# What is this!?



## Bottles2Buttons (Apr 29, 2022)

I hope I'm in the right forum for this. I was digging today & found this, along with several other items. This one has got me stumped. Can anyone figure out what it is or was? Thank you


----------



## ROBBYBOBBY64 (May 14, 2022)

Bottles2Buttons said:


> I hope I'm in the right forum for this. I was digging today & found this, along with several other items. This one has got me stumped. Can anyone figure out what it is or was? Thank you


Part of a kaleidoscope?
ROBBYBOBBY64.


----------



## Lilpete966 (May 19, 2022)

Some type of Utensil?


----------



## embe (May 22, 2022)

looks like some type of reflector to me


----------



## Bottles2Buttons (May 24, 2022)

ROBBYBOBBY64 said:


> Part of a kaleidoscope?
> ROBBYBOBBY64.


Thank you everyone for the help. Someone else said an "indicator light"? Still don't know.


----------



## RoseOnTheRocks (May 28, 2022)

Whatever that is, it’s really cool!


Sent from my iPhone using Tapatalk


----------



## willong (Jun 23, 2022)

Bottles2Buttons said:


> I hope I'm in the right forum for this. I was digging today & found this, along with several other items. This one has got me stumped. Can anyone figure out what it is or was? Thank you


I believe what you have there is the cap portion of a once elegant fountain pen.

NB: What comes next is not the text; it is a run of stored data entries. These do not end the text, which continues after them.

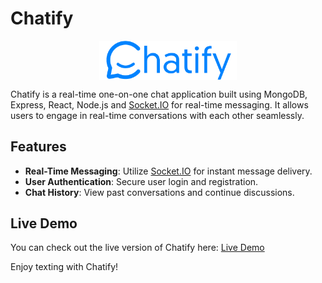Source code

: # Chatify

<p align="center">
  <img src="client/public/chatify_logo.png" alt="Chatify Logo" style="display: block; margin: auto; width: 220px" />
</p>

Chatify is a real-time one-on-one chat application built using MongoDB, Express, React, Node.js and [Socket.IO](https://socket.io/) for real-time messaging. It allows users to engage in real-time conversations with each other seamlessly.

## Features

- **Real-Time Messaging**: Utilize [Socket.IO](https://socket.io/) for instant message delivery.
- **User Authentication**: Secure user login and registration.
- **Chat History**: View past conversations and continue discussions.

## Live Demo

You can check out the live version of Chatify here: [Live Demo](YOUR_LIVE_LINK_HERE)

Enjoy texting with Chatify!
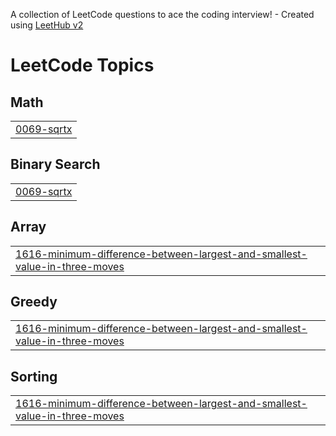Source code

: A collection of LeetCode questions to ace the coding interview! - Created using [LeetHub v2](https://github.com/arunbhardwaj/LeetHub-2.0)
<!---LeetCode Topics Start-->
# LeetCode Topics
## Math
|  |
| ------- |
| [0069-sqrtx](https://github.com/Shivam-Mishra1417/leetcodeByShivam/tree/master/0069-sqrtx) |
## Binary Search
|  |
| ------- |
| [0069-sqrtx](https://github.com/Shivam-Mishra1417/leetcodeByShivam/tree/master/0069-sqrtx) |
## Array
|  |
| ------- |
| [1616-minimum-difference-between-largest-and-smallest-value-in-three-moves](https://github.com/Shivam-Mishra1417/leetcodeByShivam/tree/master/1616-minimum-difference-between-largest-and-smallest-value-in-three-moves) |
## Greedy
|  |
| ------- |
| [1616-minimum-difference-between-largest-and-smallest-value-in-three-moves](https://github.com/Shivam-Mishra1417/leetcodeByShivam/tree/master/1616-minimum-difference-between-largest-and-smallest-value-in-three-moves) |
## Sorting
|  |
| ------- |
| [1616-minimum-difference-between-largest-and-smallest-value-in-three-moves](https://github.com/Shivam-Mishra1417/leetcodeByShivam/tree/master/1616-minimum-difference-between-largest-and-smallest-value-in-three-moves) |
<!---LeetCode Topics End-->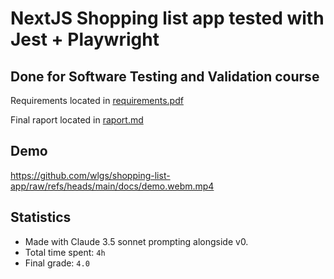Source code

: # NextJS Shopping list app tested with Jest + Playwright

## Done for Software Testing and Validation course

Requirements located in [requirements.pdf](./docs/requirements.pdf)

Final raport located in [raport.md](./docs/raport.md)

## Demo

https://github.com/wlgs/shopping-list-app/raw/refs/heads/main/docs/demo.webm.mp4

## Statistics

- Made with Claude 3.5 sonnet prompting alongside v0.
- Total time spent: `4h`
- Final grade: `4.0`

I stole a photo of a modern example via Google search just to convey the notion. Not all the caps were threaded as in the example; many were simply a friction slip fit. However, if the piece you found has either internal threads and/or the stub of a missing pocket clip, then I think that would confirm its identity.





Either the pocket clip of your item has detached, or it might have been made without one. I lean toward a clip having detached or broken off, as I suspect it would have had one originally, as most fountain pens did and do, in order to keep the pen upright in a shirt pocket. In addition to keeping the nib positioned upright to help prevent leaking ink, a clip on that sleeve would have held the green jewel ostentatiously displayed at the edge of the owner's pocket. It wouldn't surprise me to learn that the gentleman had owned matching tie tack and cuff-links as well!


----------